Polish MPs during a session of parliament on Thursday
Polish MPs during a session of parliament on Thursday Photo: PAP/Rafał Guz

The resolution came after Russian President Vladimir Putin recently suggested that Poland was partly responsible for the war.

Putin also claimed that the Soviet Union helped “save lives” after it invaded Poland in 1939 following the Molotov–Ribbentrop Pact between the USSR and Nazi Germany.

The comments triggered anger in Warsaw.

The resolution passed by the lower house of the Polish parliament on Thursday said: "The greatness of a nation and relations between states cannot be built on lies and falsifying history.”

The resolution added that “two totalitarian powers of the time led to the outbreak of World War II: Nazi Germany and the Stalinist Soviet Union.”
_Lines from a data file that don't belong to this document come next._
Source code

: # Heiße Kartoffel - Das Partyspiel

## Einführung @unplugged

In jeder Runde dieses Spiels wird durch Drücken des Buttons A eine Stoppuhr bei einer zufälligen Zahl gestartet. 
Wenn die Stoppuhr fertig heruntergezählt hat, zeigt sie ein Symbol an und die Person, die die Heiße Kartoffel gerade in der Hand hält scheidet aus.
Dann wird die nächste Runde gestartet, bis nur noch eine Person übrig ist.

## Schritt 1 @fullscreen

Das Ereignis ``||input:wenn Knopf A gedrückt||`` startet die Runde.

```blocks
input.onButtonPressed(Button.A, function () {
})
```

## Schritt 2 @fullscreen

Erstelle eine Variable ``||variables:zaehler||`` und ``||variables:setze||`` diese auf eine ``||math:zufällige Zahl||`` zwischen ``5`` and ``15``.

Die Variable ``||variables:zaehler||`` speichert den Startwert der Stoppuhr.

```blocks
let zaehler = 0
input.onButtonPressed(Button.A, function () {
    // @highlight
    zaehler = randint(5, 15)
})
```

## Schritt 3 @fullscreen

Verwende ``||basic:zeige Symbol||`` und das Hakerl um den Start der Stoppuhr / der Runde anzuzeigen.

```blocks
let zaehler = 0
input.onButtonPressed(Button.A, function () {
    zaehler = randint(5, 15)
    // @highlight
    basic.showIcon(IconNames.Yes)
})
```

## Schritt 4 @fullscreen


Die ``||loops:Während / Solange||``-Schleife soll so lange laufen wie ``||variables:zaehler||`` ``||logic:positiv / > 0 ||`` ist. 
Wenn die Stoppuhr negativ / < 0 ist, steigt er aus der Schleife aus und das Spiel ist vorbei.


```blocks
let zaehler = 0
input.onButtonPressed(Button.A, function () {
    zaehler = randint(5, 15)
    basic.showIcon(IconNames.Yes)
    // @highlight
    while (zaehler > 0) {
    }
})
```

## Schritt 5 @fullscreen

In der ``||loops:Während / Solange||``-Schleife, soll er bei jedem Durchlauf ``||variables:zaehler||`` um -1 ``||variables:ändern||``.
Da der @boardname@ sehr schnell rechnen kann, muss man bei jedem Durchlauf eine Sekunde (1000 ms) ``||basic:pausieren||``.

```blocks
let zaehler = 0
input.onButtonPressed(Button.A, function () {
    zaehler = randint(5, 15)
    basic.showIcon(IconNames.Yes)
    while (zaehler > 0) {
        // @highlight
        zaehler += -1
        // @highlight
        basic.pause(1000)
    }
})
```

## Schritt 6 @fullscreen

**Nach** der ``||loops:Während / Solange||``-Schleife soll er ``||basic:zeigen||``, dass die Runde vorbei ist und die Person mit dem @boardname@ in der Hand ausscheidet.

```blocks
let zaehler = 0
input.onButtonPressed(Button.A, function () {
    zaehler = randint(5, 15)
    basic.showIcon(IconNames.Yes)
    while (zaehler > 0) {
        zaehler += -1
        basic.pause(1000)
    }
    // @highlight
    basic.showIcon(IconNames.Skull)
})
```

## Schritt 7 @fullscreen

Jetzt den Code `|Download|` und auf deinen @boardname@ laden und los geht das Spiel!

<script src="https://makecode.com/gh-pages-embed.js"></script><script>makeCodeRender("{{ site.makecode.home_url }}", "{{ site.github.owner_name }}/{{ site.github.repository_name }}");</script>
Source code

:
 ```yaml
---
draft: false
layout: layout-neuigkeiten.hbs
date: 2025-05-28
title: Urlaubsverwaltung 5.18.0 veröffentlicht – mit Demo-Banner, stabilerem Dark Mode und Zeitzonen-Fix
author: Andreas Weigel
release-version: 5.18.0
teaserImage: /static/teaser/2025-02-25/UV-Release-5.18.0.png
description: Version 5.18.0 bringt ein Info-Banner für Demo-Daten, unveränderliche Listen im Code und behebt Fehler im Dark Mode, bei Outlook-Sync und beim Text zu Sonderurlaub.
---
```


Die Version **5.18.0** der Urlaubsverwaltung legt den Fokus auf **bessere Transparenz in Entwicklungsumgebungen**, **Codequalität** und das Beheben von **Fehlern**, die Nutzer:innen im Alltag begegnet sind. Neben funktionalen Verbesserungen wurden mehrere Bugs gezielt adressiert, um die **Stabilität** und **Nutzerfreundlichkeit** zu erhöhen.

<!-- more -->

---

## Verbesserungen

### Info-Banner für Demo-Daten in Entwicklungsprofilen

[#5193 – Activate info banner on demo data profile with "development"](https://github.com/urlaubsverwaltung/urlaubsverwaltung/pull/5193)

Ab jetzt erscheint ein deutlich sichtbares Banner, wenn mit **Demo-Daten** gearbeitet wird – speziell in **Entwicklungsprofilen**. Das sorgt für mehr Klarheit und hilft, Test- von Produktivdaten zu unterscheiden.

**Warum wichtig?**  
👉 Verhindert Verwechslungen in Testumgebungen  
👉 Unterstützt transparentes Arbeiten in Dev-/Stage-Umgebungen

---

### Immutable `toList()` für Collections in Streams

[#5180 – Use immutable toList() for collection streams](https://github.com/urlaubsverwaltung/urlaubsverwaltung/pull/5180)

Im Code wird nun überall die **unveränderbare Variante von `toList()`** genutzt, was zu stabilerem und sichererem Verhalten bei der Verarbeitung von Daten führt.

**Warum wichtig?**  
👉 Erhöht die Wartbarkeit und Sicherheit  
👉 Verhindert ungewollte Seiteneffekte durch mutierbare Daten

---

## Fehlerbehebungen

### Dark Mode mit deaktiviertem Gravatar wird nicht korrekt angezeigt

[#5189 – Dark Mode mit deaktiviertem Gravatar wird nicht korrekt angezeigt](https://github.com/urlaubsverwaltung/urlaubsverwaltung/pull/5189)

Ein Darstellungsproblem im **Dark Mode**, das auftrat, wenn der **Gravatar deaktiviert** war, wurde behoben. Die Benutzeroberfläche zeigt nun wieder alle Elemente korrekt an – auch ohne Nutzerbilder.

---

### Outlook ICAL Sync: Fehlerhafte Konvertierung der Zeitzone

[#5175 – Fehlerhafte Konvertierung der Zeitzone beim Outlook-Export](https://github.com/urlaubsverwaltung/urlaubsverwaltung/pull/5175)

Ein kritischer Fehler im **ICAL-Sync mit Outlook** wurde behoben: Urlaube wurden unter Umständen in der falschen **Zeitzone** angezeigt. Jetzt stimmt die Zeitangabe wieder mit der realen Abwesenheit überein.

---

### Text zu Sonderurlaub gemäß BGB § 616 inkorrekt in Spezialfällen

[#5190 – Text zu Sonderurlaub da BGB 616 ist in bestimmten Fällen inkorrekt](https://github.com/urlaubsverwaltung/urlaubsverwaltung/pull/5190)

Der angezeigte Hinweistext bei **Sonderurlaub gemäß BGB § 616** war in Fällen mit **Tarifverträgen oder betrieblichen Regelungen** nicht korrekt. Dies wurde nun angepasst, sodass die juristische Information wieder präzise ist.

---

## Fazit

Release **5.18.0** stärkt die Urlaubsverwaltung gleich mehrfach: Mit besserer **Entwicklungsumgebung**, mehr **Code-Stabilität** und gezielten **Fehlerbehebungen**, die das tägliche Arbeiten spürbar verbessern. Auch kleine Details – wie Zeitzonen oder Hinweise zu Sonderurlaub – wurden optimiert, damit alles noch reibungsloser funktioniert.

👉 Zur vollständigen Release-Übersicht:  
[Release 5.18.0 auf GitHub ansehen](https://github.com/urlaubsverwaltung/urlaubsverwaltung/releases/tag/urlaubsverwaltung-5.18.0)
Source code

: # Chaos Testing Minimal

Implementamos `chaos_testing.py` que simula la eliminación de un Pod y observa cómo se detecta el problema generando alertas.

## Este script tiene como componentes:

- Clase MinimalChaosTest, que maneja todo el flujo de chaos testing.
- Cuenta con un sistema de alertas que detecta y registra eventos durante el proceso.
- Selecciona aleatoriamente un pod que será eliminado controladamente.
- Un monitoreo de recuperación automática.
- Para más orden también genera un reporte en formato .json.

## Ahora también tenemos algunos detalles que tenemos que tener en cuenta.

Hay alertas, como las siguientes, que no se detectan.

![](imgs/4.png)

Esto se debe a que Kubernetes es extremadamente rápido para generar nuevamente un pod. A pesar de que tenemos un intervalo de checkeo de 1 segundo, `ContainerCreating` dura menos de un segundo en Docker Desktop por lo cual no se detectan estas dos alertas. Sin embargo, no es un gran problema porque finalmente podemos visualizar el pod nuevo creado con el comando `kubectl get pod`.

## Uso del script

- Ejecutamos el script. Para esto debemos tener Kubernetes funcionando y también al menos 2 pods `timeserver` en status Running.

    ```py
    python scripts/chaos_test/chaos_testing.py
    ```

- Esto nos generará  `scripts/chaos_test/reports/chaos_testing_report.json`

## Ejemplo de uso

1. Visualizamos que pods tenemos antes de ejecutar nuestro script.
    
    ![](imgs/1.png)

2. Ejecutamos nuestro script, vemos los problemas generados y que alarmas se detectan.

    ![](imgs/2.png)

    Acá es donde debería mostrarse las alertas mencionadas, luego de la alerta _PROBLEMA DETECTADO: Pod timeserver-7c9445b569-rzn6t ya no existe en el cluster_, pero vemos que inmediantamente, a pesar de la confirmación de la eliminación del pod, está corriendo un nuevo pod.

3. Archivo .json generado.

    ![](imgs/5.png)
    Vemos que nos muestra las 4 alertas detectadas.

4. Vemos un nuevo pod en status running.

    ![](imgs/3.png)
Polish deputies said they did not agree to “a return to imperial falsities which cause a regress in historical dialogue between the Russian authorities and other nations.”

Polish President Andrzej Duda on Tuesday accused Putin of “post-Stalinist revisionism”.

Meanwhile, Polish Prime Minister Mateusz Morawiecki said in late December that Putin “has lied about Poland on numerous occasions.”

Morawiecki said at the time: “This usually happens when Russian authorities feel international pressure related to their activities – and the pressure is exerted not on [the] historical but contemporary geopolitical scene.”

European lawmakers in September passed a resolution condemning a secret agreement between Nazi Germany and the Soviet Union that opened the door to those countries invading Poland in 1939 and paved the way to the horrors of World War II.